Has anyone tried chrome look spray paint ? Just wandered what kind of results you get ?

Thanks

http://www.ebay.co.uk/itm/Hycote-Pr...lies_Paint&hash=item4602d1446b#ht_1802wt_1048


----------



## tones61

it will look like cheapo silver at the best,slightly shinier,

in a word: ****,guff,pants,:lol:


----------



## Andyb0127

To be honest I've never tried it, but I know some one who used Halfords chrome paint and I have to admit I was very surprised how it looked, did look to bad at all.


----------



## mattsbmw

tones61 said:


> it will look like cheapo silver at the best,slightly shinier,
> 
> in a word: ****,guff,pants,:lol:


is that from experience or assumption?

i too am interested in the answer to if this will look any good


----------



## k9vnd

High silver colour not too far off a can of alloy wheel paint.

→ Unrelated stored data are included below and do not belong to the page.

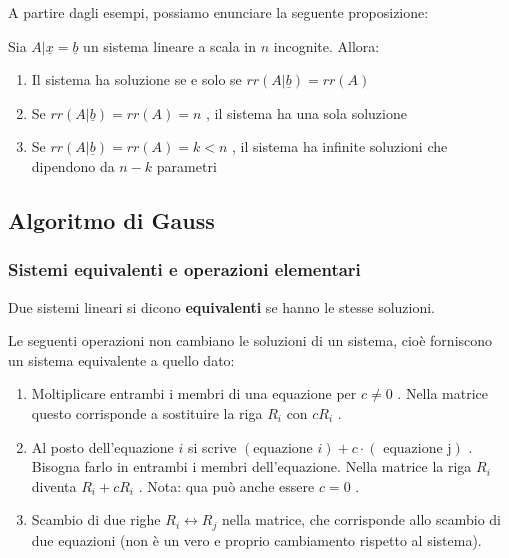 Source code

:\documentclass[
  a4paper,
]{article}
\providecommand{\tightlist}{%
  \setlength{\itemsep}{0pt}\setlength{\parskip}{0pt}}
\providecommand{\tightlist}{}
\begin{document}
A partire dagli esempi, possiamo enunciare la seguente proposizione:

\begin{propositionbox}
Sia \(A|\underline{x} = \underline{b}\) un sistema lineare a scala in
\(n\) incognite. Allora:

\begin{enumerate}
\def\labelenumi{\arabic{enumi}.}
\tightlist
\item
  Il sistema ha soluzione se e solo se \(rr(A|\underline{b}) = rr(A)\)
\item
  Se \(rr(A|\underline{b}) = rr(A) = n\) , il sistema ha una sola
  soluzione
\item
  Se \(rr(A|\underline{b}) = rr(A) = k < n\) , il sistema ha infinite
  soluzioni che dipendono da \(n - k\) parametri
\end{enumerate}
\end{propositionbox}

\hypertarget{algoritmo-di-gauss}{%
\subsection{Algoritmo di Gauss}\label{algoritmo-di-gauss}}

\hypertarget{sistemi-equivalenti-e-operazioni-elementari}{%
\subsubsection{Sistemi equivalenti e operazioni
elementari}\label{sistemi-equivalenti-e-operazioni-elementari}}

\begin{definitionbox}
Due sistemi lineari si dicono \textbf{equivalenti} se hanno le stesse
soluzioni.
\end{definitionbox}

Le seguenti operazioni non cambiano le soluzioni di un sistema, cioè
forniscono un sistema equivalente a quello dato:

\begin{enumerate}
\def\labelenumi{\arabic{enumi}.}
\tightlist
\item
  Moltiplicare entrambi i membri di una equazione per \(c \not = 0\) .
  Nella matrice questo corrisponde a sostituire la riga \(R_i\) con
  \(cR_i\) .
\item
  Al posto dell'equazione \(i\) si scrive
  \((\text{equazione } i) + c \cdot (\text{ equazione j})\) . Bisogna
  farlo in entrambi i membri dell'equazione. Nella matrice la riga
  \(R_i\) diventa \(R_i + cR_i\) . Nota: qua può anche essere \(c = 0\)
  .
\item
  Scambio di due righe \(R_i \leftrightarrow R_j\) nella matrice, che
  corrisponde allo scambio di due equazioni (non è un vero e proprio
  cambiamento rispetto al sistema).
\end{enumerate}
\end{document}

Never give a chrome look or effect am afraid.


----------



## johnny b

i have just read this post and chuckled !!! 
i bought some today (simoniz) to tart up my tool box handles i first put a coat of etch primer and then the chrome paint, It's a bright silver and certainly not chrome but it does look ok on the toolbox handles 
Hope this helps.


----------



## tones61

mattsbmw said:


> is that from experience or assumption?
> 
> i too am interested in the answer to if this will look any good


from experience dude,was a few years ago tho,unless they have changed the paint formula,

must admit that the chrome effect on the formula 1 car looks ok,:driver:


----------



## jage

Iv used a couple of these and most come out looking tacky imo!
Satin silver is much nicer on the eyes


----------



## PaulN

I used one from Frost for my Lotus Elans Rear Light reflectors. Ive also sprayed my Dads centre Locking nuts. Dont Lacquer after though it wrecks the mirror finish.



















Cheers

PaulN

Edit OMG ignore the T-cut colour magic.... lol Classic it was 2006 though.


----------



## rob3rto

The best I have seen is this stuff. doesn't use propellants to apply it and looks exactly like chrome.

youtube=9lG6O5lvhm8


----------